How the Metaverse is shaping your favourite brands
Described as a series of virtual worlds designed to offer a fully immersive digital experience, the Metaverse may seem like a digital playground. However, with industry experts predicting that the Metaverse will be part of the fabric of everyday life within the next decade, businesses would do well to recognise its potential.
With big name brands always looking for new ways to connect with their customer base, it is perhaps no surprise to see some of the world’s biggest names embracing the opportunities presented by an alternative digital reality. In this article, we take a look at how Web3, non-fungible tokens (NFTs), Crypto and Blockchain are becoming the norm for some of the globe’s most well-known brands.
Nike takes a ‘sporting chance’ on the Metaverse
Earlier this month, Nike opened an online store and trading platform for virtual sneakers, releasing its own goods on the Swoosh platform, where users will be able to collect and show off their purchases. This is part of the brand’s ongoing investment in the Metaverse with Nike earning nearly $200 million to date from NFT products alone. Last year, it started filing trademarks for virtual goods, opened its own virtual world on Roblox and acquired virtual sneaker creator RTFKT.
Digital products available on Swoosh include various types of tie-ins and may unlock access to physical items, making them available in video games or providing entry to real-life events.
The Metaverse space will also provide brand tie-ins with athletes signed to Nike, equipping them with their own storefronts on the site. Long term it is likely that individual creators may also have the opportunity to co-create products with Nike and earn royalties on their designs.
Despite the recent turbulence in crypto markets, Nike’s move showcases the potential for the Metaverse and blockchain technology to create new revenues streams and ways to connect with consumers.
Formula One races in to next chapter
In October of this year, Formula One filed eight trade mark applications covering cryptocurrency, NFTs, crypto marketplaces, retail stores for virtual goods, cryptocurrency trading and mining and blockchain financial transactions.

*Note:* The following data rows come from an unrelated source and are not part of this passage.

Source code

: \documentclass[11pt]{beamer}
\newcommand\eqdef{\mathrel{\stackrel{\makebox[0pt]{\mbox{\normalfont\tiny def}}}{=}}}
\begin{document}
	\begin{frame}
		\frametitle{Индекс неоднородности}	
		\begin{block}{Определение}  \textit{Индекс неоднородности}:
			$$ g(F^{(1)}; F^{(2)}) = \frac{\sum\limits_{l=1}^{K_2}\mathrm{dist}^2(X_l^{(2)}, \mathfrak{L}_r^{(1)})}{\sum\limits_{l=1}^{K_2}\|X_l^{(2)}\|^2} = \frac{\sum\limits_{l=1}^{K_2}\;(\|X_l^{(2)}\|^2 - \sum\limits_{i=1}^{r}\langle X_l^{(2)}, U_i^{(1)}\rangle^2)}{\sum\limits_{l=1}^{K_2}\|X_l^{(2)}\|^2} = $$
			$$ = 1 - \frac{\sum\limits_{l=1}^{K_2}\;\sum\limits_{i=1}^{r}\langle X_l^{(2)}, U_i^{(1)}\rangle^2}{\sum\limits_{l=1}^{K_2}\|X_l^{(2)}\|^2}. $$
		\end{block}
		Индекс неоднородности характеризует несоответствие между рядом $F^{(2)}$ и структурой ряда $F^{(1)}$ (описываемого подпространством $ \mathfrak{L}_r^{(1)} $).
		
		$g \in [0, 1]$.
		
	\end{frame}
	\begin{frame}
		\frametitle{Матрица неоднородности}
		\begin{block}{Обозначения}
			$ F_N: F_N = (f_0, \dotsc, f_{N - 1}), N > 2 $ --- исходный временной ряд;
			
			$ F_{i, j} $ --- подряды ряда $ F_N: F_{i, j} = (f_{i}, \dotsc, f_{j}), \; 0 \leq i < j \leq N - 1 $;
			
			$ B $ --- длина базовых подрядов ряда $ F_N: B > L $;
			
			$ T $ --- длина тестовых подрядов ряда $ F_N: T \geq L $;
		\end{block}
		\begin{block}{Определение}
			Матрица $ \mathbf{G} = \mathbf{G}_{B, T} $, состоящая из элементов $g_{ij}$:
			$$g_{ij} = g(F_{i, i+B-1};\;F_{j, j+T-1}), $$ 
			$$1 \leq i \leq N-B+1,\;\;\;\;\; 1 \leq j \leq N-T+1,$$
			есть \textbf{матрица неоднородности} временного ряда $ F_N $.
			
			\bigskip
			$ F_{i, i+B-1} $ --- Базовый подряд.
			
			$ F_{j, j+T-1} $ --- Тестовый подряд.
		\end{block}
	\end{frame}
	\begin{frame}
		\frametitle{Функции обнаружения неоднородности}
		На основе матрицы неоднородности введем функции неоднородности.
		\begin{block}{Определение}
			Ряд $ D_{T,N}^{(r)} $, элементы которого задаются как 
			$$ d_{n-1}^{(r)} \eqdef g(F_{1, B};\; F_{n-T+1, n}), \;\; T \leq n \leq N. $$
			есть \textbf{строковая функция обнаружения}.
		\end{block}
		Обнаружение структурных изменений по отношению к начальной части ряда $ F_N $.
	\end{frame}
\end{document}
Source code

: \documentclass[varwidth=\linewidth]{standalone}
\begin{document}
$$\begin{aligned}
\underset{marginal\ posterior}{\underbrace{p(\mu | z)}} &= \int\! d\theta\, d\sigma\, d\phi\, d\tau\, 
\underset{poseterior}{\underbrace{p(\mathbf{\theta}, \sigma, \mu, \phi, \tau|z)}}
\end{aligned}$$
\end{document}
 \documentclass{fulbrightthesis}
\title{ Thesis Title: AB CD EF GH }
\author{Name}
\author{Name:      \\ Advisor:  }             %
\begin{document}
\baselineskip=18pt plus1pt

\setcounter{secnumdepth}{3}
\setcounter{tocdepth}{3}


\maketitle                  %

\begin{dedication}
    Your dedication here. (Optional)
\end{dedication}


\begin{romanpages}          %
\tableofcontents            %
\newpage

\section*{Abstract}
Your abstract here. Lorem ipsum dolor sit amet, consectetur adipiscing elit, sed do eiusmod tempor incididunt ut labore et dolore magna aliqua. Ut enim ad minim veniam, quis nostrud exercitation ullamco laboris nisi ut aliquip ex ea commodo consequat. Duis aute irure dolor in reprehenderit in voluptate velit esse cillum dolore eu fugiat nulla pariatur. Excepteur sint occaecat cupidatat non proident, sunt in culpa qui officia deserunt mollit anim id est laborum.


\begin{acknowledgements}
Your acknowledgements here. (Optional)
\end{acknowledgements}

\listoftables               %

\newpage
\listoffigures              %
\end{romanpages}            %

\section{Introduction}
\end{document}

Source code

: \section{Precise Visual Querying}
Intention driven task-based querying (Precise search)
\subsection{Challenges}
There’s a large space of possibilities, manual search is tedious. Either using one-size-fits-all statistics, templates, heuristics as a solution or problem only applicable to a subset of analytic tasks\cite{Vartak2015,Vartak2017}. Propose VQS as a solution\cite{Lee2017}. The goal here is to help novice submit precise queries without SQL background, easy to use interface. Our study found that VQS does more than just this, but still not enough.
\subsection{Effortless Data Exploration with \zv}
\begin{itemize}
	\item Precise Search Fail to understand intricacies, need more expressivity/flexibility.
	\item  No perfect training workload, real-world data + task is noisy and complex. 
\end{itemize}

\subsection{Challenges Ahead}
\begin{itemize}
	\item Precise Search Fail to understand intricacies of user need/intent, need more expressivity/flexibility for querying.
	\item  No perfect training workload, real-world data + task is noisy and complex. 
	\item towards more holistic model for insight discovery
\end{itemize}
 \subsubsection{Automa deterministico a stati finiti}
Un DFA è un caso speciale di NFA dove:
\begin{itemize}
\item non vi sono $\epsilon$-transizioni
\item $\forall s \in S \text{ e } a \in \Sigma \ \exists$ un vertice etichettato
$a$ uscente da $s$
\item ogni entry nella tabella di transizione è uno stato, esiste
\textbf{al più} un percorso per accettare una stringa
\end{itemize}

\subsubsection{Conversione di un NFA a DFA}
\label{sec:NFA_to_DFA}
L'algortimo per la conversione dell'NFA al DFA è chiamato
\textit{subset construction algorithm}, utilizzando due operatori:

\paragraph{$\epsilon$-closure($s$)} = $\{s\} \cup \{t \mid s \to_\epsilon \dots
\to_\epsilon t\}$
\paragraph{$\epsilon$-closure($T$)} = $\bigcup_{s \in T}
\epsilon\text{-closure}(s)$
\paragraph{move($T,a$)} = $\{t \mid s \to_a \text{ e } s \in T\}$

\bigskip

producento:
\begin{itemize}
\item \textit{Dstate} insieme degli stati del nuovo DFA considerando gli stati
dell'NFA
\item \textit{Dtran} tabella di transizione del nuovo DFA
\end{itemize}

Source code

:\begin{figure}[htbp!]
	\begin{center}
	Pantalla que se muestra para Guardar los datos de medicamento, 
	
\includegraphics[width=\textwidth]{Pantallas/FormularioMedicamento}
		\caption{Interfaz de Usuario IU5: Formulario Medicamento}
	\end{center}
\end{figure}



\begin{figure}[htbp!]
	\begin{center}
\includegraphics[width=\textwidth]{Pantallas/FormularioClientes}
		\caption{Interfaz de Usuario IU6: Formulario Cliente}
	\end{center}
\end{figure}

Obtaining these trademarks highlights that F1 may wish to play an active role in the growing Web3 ecosystem and may plan to offer retail store services in virtual goods, as well as provide an online marketplace for buyers and sellers of crypto and NFTs.
Its trademark applications cover software for use with cryptocurrency, meta tokens, digital collectibles and NFTs, as well as software for digital currency payment and exchange transactions.
The trademarks also pertain to virtual goods entertainment services, namely downloadable artwork, cryptocurrency, digital collectibles, crypto-collectibles and NFTs for use in online, virtual, augmented and mixed-reality environments.
Taking out a trademark for blockchain financial transactions is particularly interesting as it may indicate plans to integrate digital currency or digital tokens.
Overall, F1’s move is part of a growing trend for expansion into Web3 and virtual goods or services trademarks amongst major brands. In 2022, more than 5,800 trademark applications were filed with the U.S. Patent and Trademark Office (USPTO) for NFTs and related technology – over two and a half times more than the 2,087 recorded in 2021. Applications were filed for top brands including Gucci, Nike, Adidas, NewBalance and Hermes.
Welcome to the McMetaverse
In January 2022, the popular fast-food chain filed ten patents to sell virtual goods and drinks as downloadable media files containing NFTs.
McDonald’s also plans to operate a virtual restaurant featuring “virtual and actual food” and included the McCafe brand in the Metaverse trademark application.
The company also plans to organise virtual entertainment events like concerts. These events have become very popular as they eliminate geographical barriers that previously prevented fans from seeing their favourite acts perform; for artists, this vastly reduces the cost of touring.
Further afield in the food sector, bakery and cafe chain Panera Bread also submitted a similar trademark application for a virtual restaurant and cafe chain called Paneraverse.
Forecasts indicate that these trademarks are only set to become more popular as brands fear missing out on the potential gains from having a solid presence in the Metaverse.